In his review of The Tiger’s Tail, Philip French, film critic for The Observer, penned: “Writing about Excalibur in 1981, I noted certain recurrent themes and situations (in Boorman’s films): ‘Quests, encounters by rivers, dreams merging into reality, symbolic temptations, concepts of honour, man’s divorce from nature, the conflict between free will and destiny.’ All are to be found in The Tiger’s Tail.”

Boorman, who has resided in Ireland for decades, has also won favor with legions of film fans as the editor of a highly engrossing book series of movie-oriented essays called Projections.

John Boorman - The Tailor of Panama (2001)

John Boorman – The Tailor of Panama (2001)

But it’s still filmmaking–and the hopes that the financing of another project is just around the corner–that keeps Mr. Boorman going.

When accepting his recent BFI honor, Boorman joked about making an independent film next. “How do you become a millionaire making independent movies? You start off as a billionaire. When you make an independent film people look at you like you’re committing a criminal act. We go on. A few good films get made every year and that gives you the heart to continue.”

Along the way, Boorman has missed out on some major projects—probably because of his up-and-down track record and financial deficiencies–including his plans to turn The Lord of the Rings into a single movie long before Peter Jackson got to it and made it a trilogy.

“In 1970 I spent six months on a script, but United Artists ran out of money,” Boorman recalled in an interview. “I tried to revive it a number of times with Disney and it almost happened on several occasions.
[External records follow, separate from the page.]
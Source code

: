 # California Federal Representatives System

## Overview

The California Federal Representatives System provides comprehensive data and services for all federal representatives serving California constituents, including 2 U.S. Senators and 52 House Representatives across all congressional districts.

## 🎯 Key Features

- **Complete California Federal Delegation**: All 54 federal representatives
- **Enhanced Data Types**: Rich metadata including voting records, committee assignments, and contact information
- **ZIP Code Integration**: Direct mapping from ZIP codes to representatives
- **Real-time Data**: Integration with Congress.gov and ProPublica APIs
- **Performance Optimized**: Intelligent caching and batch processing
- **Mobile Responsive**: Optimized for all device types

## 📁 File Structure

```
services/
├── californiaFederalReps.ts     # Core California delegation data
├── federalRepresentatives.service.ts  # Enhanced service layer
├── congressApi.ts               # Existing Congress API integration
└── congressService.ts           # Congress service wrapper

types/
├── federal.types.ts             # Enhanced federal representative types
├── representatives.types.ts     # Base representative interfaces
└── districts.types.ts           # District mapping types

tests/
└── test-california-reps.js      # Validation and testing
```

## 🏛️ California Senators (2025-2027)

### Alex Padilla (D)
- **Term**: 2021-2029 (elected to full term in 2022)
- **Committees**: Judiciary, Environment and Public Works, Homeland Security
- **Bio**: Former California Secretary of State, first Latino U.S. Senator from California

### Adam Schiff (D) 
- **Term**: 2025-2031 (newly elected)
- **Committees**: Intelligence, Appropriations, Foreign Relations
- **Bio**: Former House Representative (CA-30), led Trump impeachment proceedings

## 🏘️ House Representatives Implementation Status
“I’m happy I didn’t make it because it would have prevented Peter Jackson from making his magnificent trilogy which couldn’t have been done without computers. His is much better than my film would have been.”
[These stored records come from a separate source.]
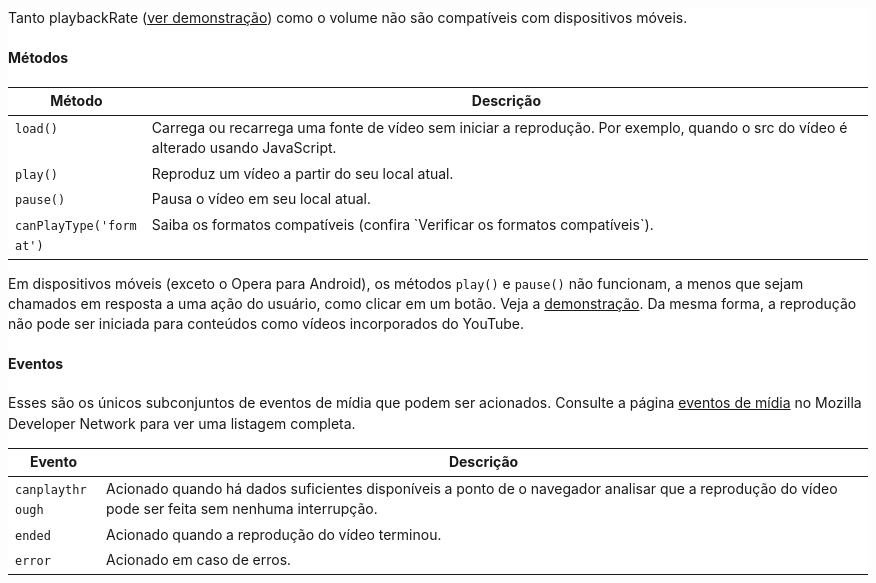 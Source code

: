 Tanto playbackRate (<a href="https://googlesamples.github.io/web-fundamentals/samples/../fundamentals/design-and-ui/media/video/scripted.html">ver demonstração</a>) como o volume não são compatíveis com dispositivos móveis.

#### Métodos

<table class="mdl-data-table mdl-js-data-table">
  <thead>
    <th>Método</th>
    <th>Descrição</th>
  </thead>
  <tbody>
    <tr>
      <td data-th="Método"><code>load()</code></td>
      <td data-th="Descrição">Carrega ou recarrega uma fonte de vídeo sem iniciar a reprodução. Por exemplo, quando o src do vídeo é alterado usando JavaScript.</td>
    </tr>
    <tr>
      <td data-th="Método"><code>play()</code></td>
      <td data-th="Descrição">Reproduz um vídeo a partir do seu local atual.</td>
    </tr>
    <tr>
      <td data-th="Método"><code>pause()</code></td>
      <td data-th="Descrição">Pausa o vídeo em seu local atual.</td>
    </tr>
    <tr>
      <td data-th="Método"><code>canPlayType('format')</code></td>
      <td data-th="Descrição">Saiba os formatos compatíveis (confira `Verificar os formatos compatíveis`).</td>
    </tr>
  </tbody>
</table>

Em dispositivos móveis (exceto o Opera para Android), os métodos `play()` e `pause()` não funcionam, a menos que
sejam chamados em resposta a uma ação do usuário, como clicar em um botão. Veja a <a href="https://googlesamples.github.io/web-fundamentals/samples/../fundamentals/design-and-ui/media/video/scripted.html">demonstração</a>. Da mesma forma, a reprodução não pode ser iniciada para conteúdos como vídeos incorporados do YouTube.

#### Eventos

Esses são os únicos subconjuntos de eventos de mídia que podem ser acionados. Consulte a página [eventos de mídia](//developer.mozilla.org/docs/Web/Guide/Events/Media_events) no Mozilla Developer Network para ver uma listagem completa.

<table class="mdl-data-table mdl-js-data-table">
  <thead>
    <th>Evento</th>
      <th>Descrição</th>
  </thead>
  <tbody>
    <tr>
      <td data-th="Evento"><code>canplaythrough</code></td>
      <td data-th="Descrição">Acionado quando há dados suficientes disponíveis a ponto de o navegador analisar que a reprodução do vídeo pode ser feita sem nenhuma interrupção.</td>
    </tr>
    <tr>
      <td data-th="Evento"><code>ended</code></td>
      <td data-th="Descrição">Acionado quando a reprodução do vídeo terminou.</td>
    </tr>
    <tr>
      <td data-th="Evento"><code>error</code></td>
      <td data-th="Descrição">Acionado em caso de erros.</td>
    </tr> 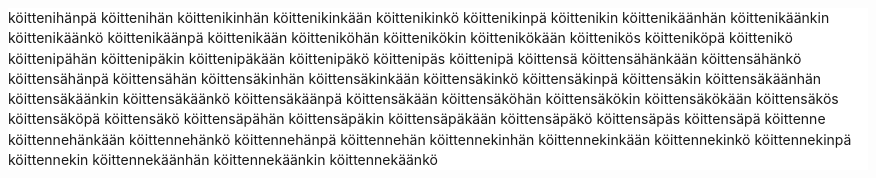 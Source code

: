 köittenihänpä
köittenihän
köittenikinhän
köittenikinkään
köittenikinkö
köittenikinpä
köittenikin
köittenikäänhän
köittenikäänkin
köittenikäänkö
köittenikäänpä
köittenikään
köitteniköhän
köittenikökin
köittenikökään
köittenikös
köitteniköpä
köittenikö
köittenipähän
köittenipäkin
köittenipäkään
köittenipäkö
köittenipäs
köittenipä
köittensä
köittensähänkään
köittensähänkö
köittensähänpä
köittensähän
köittensäkinhän
köittensäkinkään
köittensäkinkö
köittensäkinpä
köittensäkin
köittensäkäänhän
köittensäkäänkin
köittensäkäänkö
köittensäkäänpä
köittensäkään
köittensäköhän
köittensäkökin
köittensäkökään
köittensäkös
köittensäköpä
köittensäkö
köittensäpähän
köittensäpäkin
köittensäpäkään
köittensäpäkö
köittensäpäs
köittensäpä
köittenne
köittennehänkään
köittennehänkö
köittennehänpä
köittennehän
köittennekinhän
köittennekinkään
köittennekinkö
köittennekinpä
köittennekin
köittennekäänhän
köittennekäänkin
köittennekäänkö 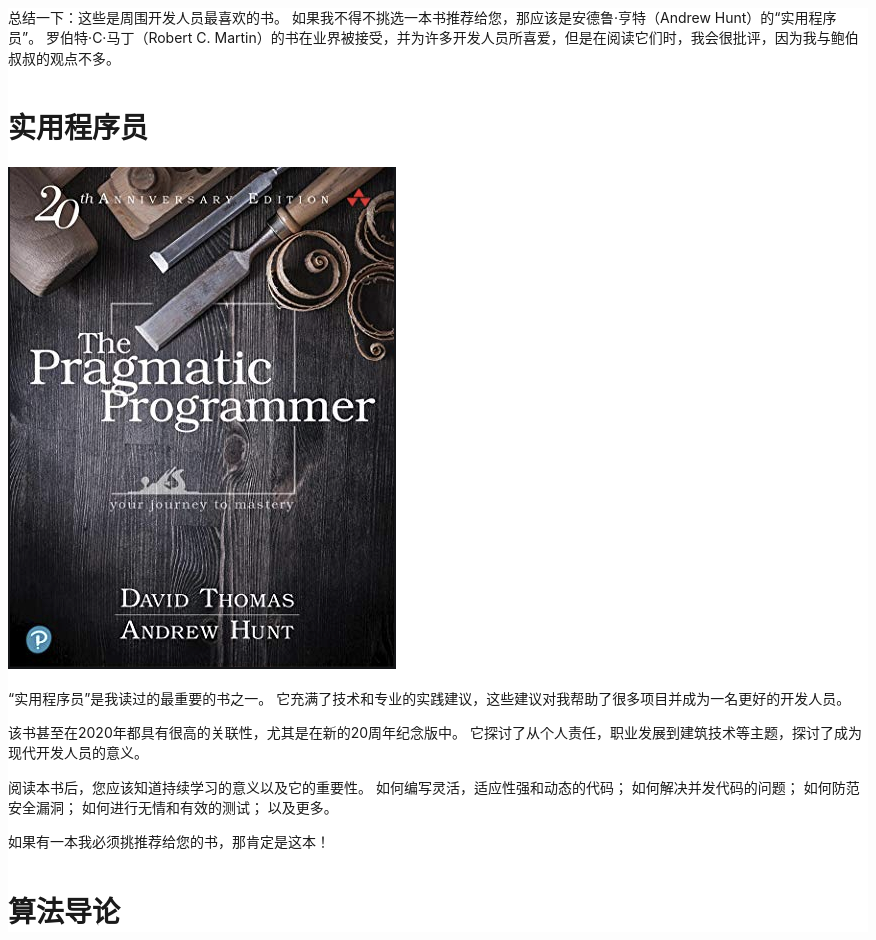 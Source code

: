 
总结一下：这些是周围开发人员最喜欢的书。 如果我不得不挑选一本书推荐给您，那应该是安德鲁·亨特（Andrew Hunt）的“实用程序员”。 罗伯特·C·马丁（Robert C. Martin）的书在业界被接受，并为许多开发人员所喜爱，但是在阅读它们时，我会很批评，因为我与鲍伯叔叔的观点不多。
# 实用程序员
![](1!NWIMGnrK2wJHRJWWeTvBkg.png)

“实用程序员”是我读过的最重要的书之一。 它充满了技术和专业的实践建议，这些建议对我帮助了很多项目并成为一名更好的开发人员。

该书甚至在2020年都具有很高的关联性，尤其是在新的20周年纪念版中。 它探讨了从个人责任，职业发展到建筑技术等主题，探讨了成为现代开发人员的意义。

阅读本书后，您应该知道持续学习的意义以及它的重要性。 如何编写灵活，适应性强和动态的代码； 如何解决并发代码的问题； 如何防范安全漏洞； 如何进行无情和有效的测试； 以及更多。

如果有一本我必须挑推荐给您的书，那肯定是这本！
# 算法导论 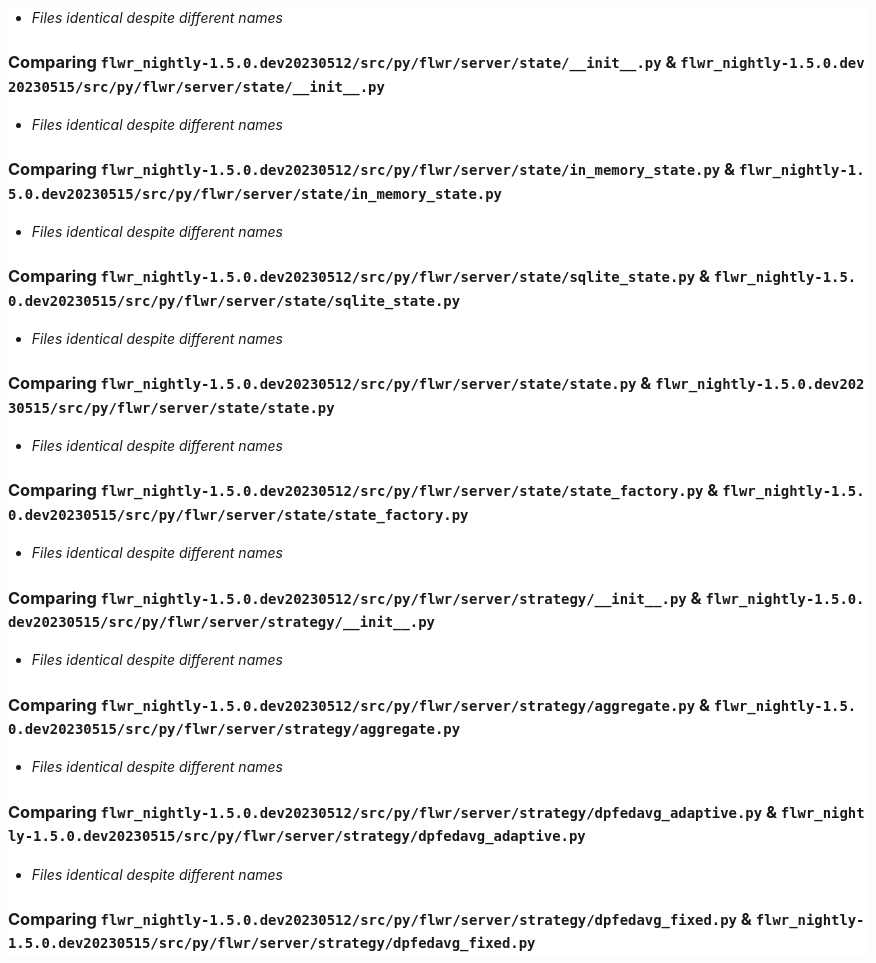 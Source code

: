  * *Files identical despite different names*

### Comparing `flwr_nightly-1.5.0.dev20230512/src/py/flwr/server/state/__init__.py` & `flwr_nightly-1.5.0.dev20230515/src/py/flwr/server/state/__init__.py`

 * *Files identical despite different names*

### Comparing `flwr_nightly-1.5.0.dev20230512/src/py/flwr/server/state/in_memory_state.py` & `flwr_nightly-1.5.0.dev20230515/src/py/flwr/server/state/in_memory_state.py`

 * *Files identical despite different names*

### Comparing `flwr_nightly-1.5.0.dev20230512/src/py/flwr/server/state/sqlite_state.py` & `flwr_nightly-1.5.0.dev20230515/src/py/flwr/server/state/sqlite_state.py`

 * *Files identical despite different names*

### Comparing `flwr_nightly-1.5.0.dev20230512/src/py/flwr/server/state/state.py` & `flwr_nightly-1.5.0.dev20230515/src/py/flwr/server/state/state.py`

 * *Files identical despite different names*

### Comparing `flwr_nightly-1.5.0.dev20230512/src/py/flwr/server/state/state_factory.py` & `flwr_nightly-1.5.0.dev20230515/src/py/flwr/server/state/state_factory.py`

 * *Files identical despite different names*

### Comparing `flwr_nightly-1.5.0.dev20230512/src/py/flwr/server/strategy/__init__.py` & `flwr_nightly-1.5.0.dev20230515/src/py/flwr/server/strategy/__init__.py`

 * *Files identical despite different names*

### Comparing `flwr_nightly-1.5.0.dev20230512/src/py/flwr/server/strategy/aggregate.py` & `flwr_nightly-1.5.0.dev20230515/src/py/flwr/server/strategy/aggregate.py`

 * *Files identical despite different names*

### Comparing `flwr_nightly-1.5.0.dev20230512/src/py/flwr/server/strategy/dpfedavg_adaptive.py` & `flwr_nightly-1.5.0.dev20230515/src/py/flwr/server/strategy/dpfedavg_adaptive.py`

 * *Files identical despite different names*

### Comparing `flwr_nightly-1.5.0.dev20230512/src/py/flwr/server/strategy/dpfedavg_fixed.py` & `flwr_nightly-1.5.0.dev20230515/src/py/flwr/server/strategy/dpfedavg_fixed.py`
But there’s still that aforementioned Oz project, as well as a picture about the Chernobyl disaster with Excalibur co-star Helen Mirren, and a film based on the life of Roman emperor Hadrian on his docket.  

In discussing his work, Boorman has said: “A lot of people I grew up with were more talented than I was, but they didn’t have the drive or tenacity you need to make films. It’s a very tough business to put a picture together and to make it work is hard, and it probably needs tough people to do it. Whereas the more sensitive, delicate characters can’t put it all together… ‘eh, f**k ’em.’”       

And to this, those dream projects and, in fact, his entire unpredictable career, we say “Salante,” Mr. Boorman.